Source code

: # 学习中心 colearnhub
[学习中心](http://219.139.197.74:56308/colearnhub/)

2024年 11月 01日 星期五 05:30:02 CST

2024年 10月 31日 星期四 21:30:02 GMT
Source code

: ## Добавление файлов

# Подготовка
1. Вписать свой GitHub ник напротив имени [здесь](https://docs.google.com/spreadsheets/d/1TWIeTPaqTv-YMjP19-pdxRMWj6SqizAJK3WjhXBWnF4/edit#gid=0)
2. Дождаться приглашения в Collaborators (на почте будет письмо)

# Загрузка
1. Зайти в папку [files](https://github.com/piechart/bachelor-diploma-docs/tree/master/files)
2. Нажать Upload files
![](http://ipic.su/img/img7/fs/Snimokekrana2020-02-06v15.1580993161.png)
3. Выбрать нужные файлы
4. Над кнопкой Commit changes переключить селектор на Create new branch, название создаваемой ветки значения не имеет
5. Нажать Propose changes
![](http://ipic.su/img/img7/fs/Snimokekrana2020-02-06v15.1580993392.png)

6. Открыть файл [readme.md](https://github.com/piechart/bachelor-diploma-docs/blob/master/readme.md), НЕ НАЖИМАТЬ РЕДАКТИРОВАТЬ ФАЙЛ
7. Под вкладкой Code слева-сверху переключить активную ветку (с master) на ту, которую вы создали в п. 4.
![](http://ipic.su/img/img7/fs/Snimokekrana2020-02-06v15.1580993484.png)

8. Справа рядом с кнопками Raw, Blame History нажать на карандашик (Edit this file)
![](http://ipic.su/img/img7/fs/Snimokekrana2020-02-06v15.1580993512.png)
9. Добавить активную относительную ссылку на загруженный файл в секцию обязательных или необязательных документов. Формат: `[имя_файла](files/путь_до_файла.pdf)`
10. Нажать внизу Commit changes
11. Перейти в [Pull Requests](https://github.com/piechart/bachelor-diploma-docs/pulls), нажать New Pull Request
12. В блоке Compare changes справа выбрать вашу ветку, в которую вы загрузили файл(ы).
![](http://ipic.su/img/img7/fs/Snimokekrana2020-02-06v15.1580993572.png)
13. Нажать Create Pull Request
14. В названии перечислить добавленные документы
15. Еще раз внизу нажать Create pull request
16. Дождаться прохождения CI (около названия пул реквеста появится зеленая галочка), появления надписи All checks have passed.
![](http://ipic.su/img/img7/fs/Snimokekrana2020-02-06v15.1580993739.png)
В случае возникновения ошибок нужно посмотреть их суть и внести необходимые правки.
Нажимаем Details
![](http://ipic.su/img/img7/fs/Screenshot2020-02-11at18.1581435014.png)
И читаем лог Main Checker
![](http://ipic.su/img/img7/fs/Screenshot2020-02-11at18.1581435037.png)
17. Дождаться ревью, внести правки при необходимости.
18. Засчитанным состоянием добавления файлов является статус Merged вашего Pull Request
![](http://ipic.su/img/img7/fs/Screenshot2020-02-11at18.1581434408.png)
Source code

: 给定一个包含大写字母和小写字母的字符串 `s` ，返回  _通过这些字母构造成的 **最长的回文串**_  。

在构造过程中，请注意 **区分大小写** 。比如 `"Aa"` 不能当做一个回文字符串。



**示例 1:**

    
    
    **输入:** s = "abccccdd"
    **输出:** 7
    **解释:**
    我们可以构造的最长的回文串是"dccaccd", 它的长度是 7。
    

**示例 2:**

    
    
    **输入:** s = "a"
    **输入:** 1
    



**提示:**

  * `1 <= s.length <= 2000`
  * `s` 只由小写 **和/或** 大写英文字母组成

◆ ◆ ◆ ◆ ◆ ◆ ◆

_WORK ITEM_
Please transcribe the entries above exactly as written.

_SOLUTION_
Source code

: # 学习中心 colearnhub
[学习中心](http://219.139.197.74:56308/colearnhub/)

2024年 11月 01日 星期五 05:30:02 CST

2024年 10月 31日 星期四 21:30:02 GMT
Source code

: ## Добавление файлов

# Подготовка
1. Вписать свой GitHub ник напротив имени [здесь](https://docs.google.com/spreadsheets/d/1TWIeTPaqTv-YMjP19-pdxRMWj6SqizAJK3WjhXBWnF4/edit#gid=0)
2. Дождаться приглашения в Collaborators (на почте будет письмо)

# Загрузка
1. Зайти в папку [files](https://github.com/piechart/bachelor-diploma-docs/tree/master/files)
2. Нажать Upload files
![](http://ipic.su/img/img7/fs/Snimokekrana2020-02-06v15.1580993161.png)
3. Выбрать нужные файлы
4. Над кнопкой Commit changes переключить селектор на Create new branch, название создаваемой ветки значения не имеет
5. Нажать Propose changes
![](http://ipic.su/img/img7/fs/Snimokekrana2020-02-06v15.1580993392.png)

6. Открыть файл [readme.md](https://github.com/piechart/bachelor-diploma-docs/blob/master/readme.md), НЕ НАЖИМАТЬ РЕДАКТИРОВАТЬ ФАЙЛ
7. Под вкладкой Code слева-сверху переключить активную ветку (с master) на ту, которую вы создали в п. 4.
![](http://ipic.su/img/img7/fs/Snimokekrana2020-02-06v15.1580993484.png)

8. Справа рядом с кнопками Raw, Blame History нажать на карандашик (Edit this file)
![](http://ipic.su/img/img7/fs/Snimokekrana2020-02-06v15.1580993512.png)
9. Добавить активную относительную ссылку на загруженный файл в секцию обязательных или необязательных документов. Формат: `[имя_файла](files/путь_до_файла.pdf)`
10. Нажать внизу Commit changes
11. Перейти в [Pull Requests](https://github.com/piechart/bachelor-diploma-docs/pulls), нажать New Pull Request
12. В блоке Compare changes справа выбрать вашу ветку, в которую вы загрузили файл(ы).
![](http://ipic.su/img/img7/fs/Snimokekrana2020-02-06v15.1580993572.png)
13. Нажать Create Pull Request
14. В названии перечислить добавленные документы
15. Еще раз внизу нажать Create pull request
16. Дождаться прохождения CI (около названия пул реквеста появится зеленая галочка), появления надписи All checks have passed.
![](http://ipic.su/img/img7/fs/Snimokekrana2020-02-06v15.1580993739.png)
В случае возникновения ошибок нужно посмотреть их суть и внести необходимые правки.
Нажимаем Details
![](http://ipic.su/img/img7/fs/Screenshot2020-02-11at18.1581435014.png)
И читаем лог Main Checker
![](http://ipic.su/img/img7/fs/Screenshot2020-02-11at18.1581435037.png)
17. Дождаться ревью, внести правки при необходимости.
18. Засчитанным состоянием добавления файлов является статус Merged вашего Pull Request
![](http://ipic.su/img/img7/fs/Screenshot2020-02-11at18.1581434408.png)
Source code

: 给定一个包含大写字母和小写字母的字符串 `s` ，返回  _通过这些字母构造成的 **最长的回文串**_  。

在构造过程中，请注意 **区分大小写** 。比如 `"Aa"` 不能当做一个回文字符串。



**示例 1:**

    
    
    **输入:** s = "abccccdd"
    **输出:** 7
    **解释:**
    我们可以构造的最长的回文串是"dccaccd", 它的长度是 7。
    

**示例 2:**

    
    
    **输入:** s = "a"
    **输入:** 1
    



**提示:**

  * `1 <= s.length <= 2000`
  * `s` 只由小写 **和/或** 大写英文字母组成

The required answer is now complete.